• _EXERCISE OBJECTIVE_: Your answer should be the exact lines of the data below from the one containing "Illustration | Audio |" through the one containing "C | ![DNaturalZadyllic](ModeDNaturalZadyllic.png)"; please include nothing else.
#### INPUT DATA
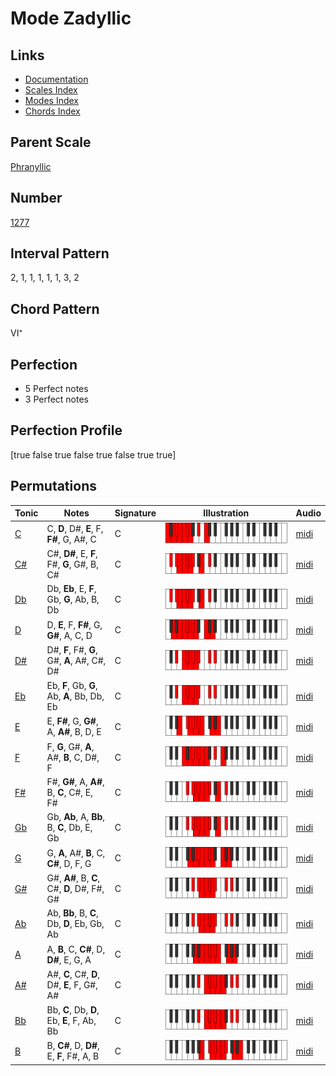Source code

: # Mode Zadyllic

## Links

- [Documentation](index.md)
- [Scales Index](Scales.md)
- [Modes Index](Modes.md)
- [Chords Index](Chords.md)

## Parent Scale

[Phranyllic](ScalePhranyllic.md)

## Number

[1277](https://ianring.com/musictheory/scales/1277)

## Interval Pattern

2, 1, 1, 1, 1, 1, 3, 2

## Chord Pattern

VI⁺

## Perfection

- 5 Perfect notes
- 3 Perfect notes

## Perfection Profile

[true false true false true false true true]

## Permutations

| Tonic | Notes | Signature | Illustration | Audio |
|-------|-------|-----------|--------------|-------|
| [C](ModeCNaturalZadyllic.md) | C, **D**, D#, **E**, F, **F#**, G, A#, C | C | ![CNaturalZadyllic](ModeCNaturalZadyllic.png) | [midi](https://github.com/edipermadi/music/blob/main/docs/ModeCNaturalZadyllic.mid?raw=true) |
| [C#](ModeCSharpZadyllic.md) | C#, **D#**, E, **F**, F#, **G**, G#, B, C# | C | ![CSharpZadyllic](ModeCSharpZadyllic.png) | [midi](https://github.com/edipermadi/music/blob/main/docs/ModeCSharpZadyllic.mid?raw=true) |
| [Db](ModeDFlatZadyllic.md) | Db, **Eb**, E, **F**, Gb, **G**, Ab, B, Db | C | ![DFlatZadyllic](ModeDFlatZadyllic.png) | [midi](https://github.com/edipermadi/music/blob/main/docs/ModeDFlatZadyllic.mid?raw=true) |
| [D](ModeDNaturalZadyllic.md) | D, **E**, F, **F#**, G, **G#**, A, C, D | C | ![DNaturalZadyllic](ModeDNaturalZadyllic.png) | [midi](https://github.com/edipermadi/music/blob/main/docs/ModeDNaturalZadyllic.mid?raw=true) |
| [D#](ModeDSharpZadyllic.md) | D#, **F**, F#, **G**, G#, **A**, A#, C#, D# | C | ![DSharpZadyllic](ModeDSharpZadyllic.png) | [midi](https://github.com/edipermadi/music/blob/main/docs/ModeDSharpZadyllic.mid?raw=true) |
| [Eb](ModeEFlatZadyllic.md) | Eb, **F**, Gb, **G**, Ab, **A**, Bb, Db, Eb | C | ![EFlatZadyllic](ModeEFlatZadyllic.png) | [midi](https://github.com/edipermadi/music/blob/main/docs/ModeEFlatZadyllic.mid?raw=true) |
| [E](ModeENaturalZadyllic.md) | E, **F#**, G, **G#**, A, **A#**, B, D, E | C | ![ENaturalZadyllic](ModeENaturalZadyllic.png) | [midi](https://github.com/edipermadi/music/blob/main/docs/ModeENaturalZadyllic.mid?raw=true) |
| [F](ModeFNaturalZadyllic.md) | F, **G**, G#, **A**, A#, **B**, C, D#, F | C | ![FNaturalZadyllic](ModeFNaturalZadyllic.png) | [midi](https://github.com/edipermadi/music/blob/main/docs/ModeFNaturalZadyllic.mid?raw=true) |
| [F#](ModeFSharpZadyllic.md) | F#, **G#**, A, **A#**, B, **C**, C#, E, F# | C | ![FSharpZadyllic](ModeFSharpZadyllic.png) | [midi](https://github.com/edipermadi/music/blob/main/docs/ModeFSharpZadyllic.mid?raw=true) |
| [Gb](ModeGFlatZadyllic.md) | Gb, **Ab**, A, **Bb**, B, **C**, Db, E, Gb | C | ![GFlatZadyllic](ModeGFlatZadyllic.png) | [midi](https://github.com/edipermadi/music/blob/main/docs/ModeGFlatZadyllic.mid?raw=true) |
| [G](ModeGNaturalZadyllic.md) | G, **A**, A#, **B**, C, **C#**, D, F, G | C | ![GNaturalZadyllic](ModeGNaturalZadyllic.png) | [midi](https://github.com/edipermadi/music/blob/main/docs/ModeGNaturalZadyllic.mid?raw=true) |
| [G#](ModeGSharpZadyllic.md) | G#, **A#**, B, **C**, C#, **D**, D#, F#, G# | C | ![GSharpZadyllic](ModeGSharpZadyllic.png) | [midi](https://github.com/edipermadi/music/blob/main/docs/ModeGSharpZadyllic.mid?raw=true) |
| [Ab](ModeAFlatZadyllic.md) | Ab, **Bb**, B, **C**, Db, **D**, Eb, Gb, Ab | C | ![AFlatZadyllic](ModeAFlatZadyllic.png) | [midi](https://github.com/edipermadi/music/blob/main/docs/ModeAFlatZadyllic.mid?raw=true) |
| [A](ModeANaturalZadyllic.md) | A, **B**, C, **C#**, D, **D#**, E, G, A | C | ![ANaturalZadyllic](ModeANaturalZadyllic.png) | [midi](https://github.com/edipermadi/music/blob/main/docs/ModeANaturalZadyllic.mid?raw=true) |
| [A#](ModeASharpZadyllic.md) | A#, **C**, C#, **D**, D#, **E**, F, G#, A# | C | ![ASharpZadyllic](ModeASharpZadyllic.png) | [midi](https://github.com/edipermadi/music/blob/main/docs/ModeASharpZadyllic.mid?raw=true) |
| [Bb](ModeBFlatZadyllic.md) | Bb, **C**, Db, **D**, Eb, **E**, F, Ab, Bb | C | ![BFlatZadyllic](ModeBFlatZadyllic.png) | [midi](https://github.com/edipermadi/music/blob/main/docs/ModeBFlatZadyllic.mid?raw=true) |
| [B](ModeBNaturalZadyllic.md) | B, **C#**, D, **D#**, E, **F**, F#, A, B | C | ![BNaturalZadyllic](ModeBNaturalZadyllic.png) | [midi](https://github.com/edipermadi/music/blob/main/docs/ModeBNaturalZadyllic.mid?raw=true) |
########
• _RESPONSE AREA_:
| Tonic | Notes | Signature | Illustration | Audio |
|-------|-------|-----------|--------------|-------|
| [C](ModeCNaturalZadyllic.md) | C, **D**, D#, **E**, F, **F#**, G, A#, C | C | ![CNaturalZadyllic](ModeCNaturalZadyllic.png) | [midi](https://github.com/edipermadi/music/blob/main/docs/ModeCNaturalZadyllic.mid?raw=true) |
| [C#](ModeCSharpZadyllic.md) | C#, **D#**, E, **F**, F#, **G**, G#, B, C# | C | ![CSharpZadyllic](ModeCSharpZadyllic.png) | [midi](https://github.com/edipermadi/music/blob/main/docs/ModeCSharpZadyllic.mid?raw=true) |
| [Db](ModeDFlatZadyllic.md) | Db, **Eb**, E, **F**, Gb, **G**, Ab, B, Db | C | ![DFlatZadyllic](ModeDFlatZadyllic.png) | [midi](https://github.com/edipermadi/music/blob/main/docs/ModeDFlatZadyllic.mid?raw=true) |
| [D](ModeDNaturalZadyllic.md) | D, **E**, F, **F#**, G, **G#**, A, C, D | C | ![DNaturalZadyllic](ModeDNaturalZadyllic.png) | [midi](https://github.com/edipermadi/music/blob/main/docs/ModeDNaturalZadyllic.mid?raw=true) |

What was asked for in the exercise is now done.